■ **Task brief**
Retype the entries exactly, but skip the pictures.

Data for this exercise: Begin

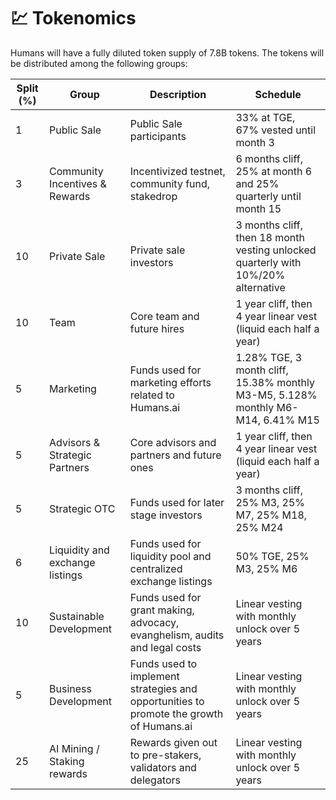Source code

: # 💹 Tokenomics


Humans will have a fully diluted token supply of 7.8B tokens. The tokens will be distributed among the following groups:

| Split (%) | Group                           | Description                                                                             | Schedule                                                                          |
| --------- | ------------------------------- | --------------------------------------------------------------------------------------- | --------------------------------------------------------------------------------- |
| 1         | Public Sale                     | Public Sale participants                                                                | 33% at TGE, 67% vested until month 3                                              |
| 3         | Community Incentives & Rewards  | Incentivized testnet, community fund, stakedrop                                         | 6 months cliff, 25% at month 6 and 25% quarterly until month 15                   |
| 10        | Private Sale                    | Private sale  investors                                                                 | 3 months cliff, then 18 month vesting unlocked quarterly with 10%/20% alternative |
| 10        | Team                            | Core team and future hires                                                              | 1 year cliff, then 4 year linear vest (liquid each half a year)                   |
| 5         | Marketing                       | Funds used for marketing efforts related to Humans.ai                                   | 1.28% TGE, 3 month cliff, 15.38% monthly M3-M5, 5.128% monthly M6-M14, 6.41% M15  |
| 5         | Advisors & Strategic Partners   | Core advisors and partners and future ones                                              | 1 year cliff, then 4 year linear vest (liquid each half a year)                   |
| 5         | Strategic OTC                   | Funds used for later stage investors                                                    | 3 months cliff, 25% M3, 25% M7, 25% M18, 25% M24                                  |
| 6         | Liquidity and exchange listings | Funds used for liquidity pool and centralized exchange listings                         | 50% TGE, 25% M3, 25% M6                                                           |
| 10        | Sustainable Development         | Funds used for grant making, advocacy, evanghelism, audits and legal costs              | Linear vesting with monthly unlock over 5 years                                   |
| 5         | Business Development            | Funds used to implement strategies and opportunities to promote the growth of Humans.ai | Linear vesting with monthly unlock over 5 years                                   |
| 25        | AI Mining / Staking rewards     | Rewards given out to pre-stakers, validators and delegators                             | Linear vesting with monthly unlock over 5 years                                   |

Data for this exercise: End

■ **Written answer**
Source code

: # 💹 Tokenomics


Humans will have a fully diluted token supply of 7.8B tokens. The tokens will be distributed among the following groups:

| Split (%) | Group                           | Description                                                                             | Schedule                                                                          |
| --------- | ------------------------------- | --------------------------------------------------------------------------------------- | --------------------------------------------------------------------------------- |
| 1         | Public Sale                     | Public Sale participants                                                                | 33% at TGE, 67% vested until month 3                                              |
| 3         | Community Incentives & Rewards  | Incentivized testnet, community fund, stakedrop                                         | 6 months cliff, 25% at month 6 and 25% quarterly until month 15                   |
| 10        | Private Sale                    | Private sale  investors                                                                 | 3 months cliff, then 18 month vesting unlocked quarterly with 10%/20% alternative |
| 10        | Team                            | Core team and future hires                                                              | 1 year cliff, then 4 year linear vest (liquid each half a year)                   |
| 5         | Marketing                       | Funds used for marketing efforts related to Humans.ai                                   | 1.28% TGE, 3 month cliff, 15.38% monthly M3-M5, 5.128% monthly M6-M14, 6.41% M15  |
| 5         | Advisors & Strategic Partners   | Core advisors and partners and future ones                                              | 1 year cliff, then 4 year linear vest (liquid each half a year)                   |
| 5         | Strategic OTC                   | Funds used for later stage investors                                                    | 3 months cliff, 25% M3, 25% M7, 25% M18, 25% M24                                  |
| 6         | Liquidity and exchange listings | Funds used for liquidity pool and centralized exchange listings                         | 50% TGE, 25% M3, 25% M6                                                           |
| 10        | Sustainable Development         | Funds used for grant making, advocacy, evanghelism, audits and legal costs              | Linear vesting with monthly unlock over 5 years                                   |
| 5         | Business Development            | Funds used to implement strategies and opportunities to promote the growth of Humans.ai | Linear vesting with monthly unlock over 5 years                                   |
| 25        | AI Mining / Staking rewards     | Rewards given out to pre-stakers, validators and delegators                             | Linear vesting with monthly unlock over 5 years                                   |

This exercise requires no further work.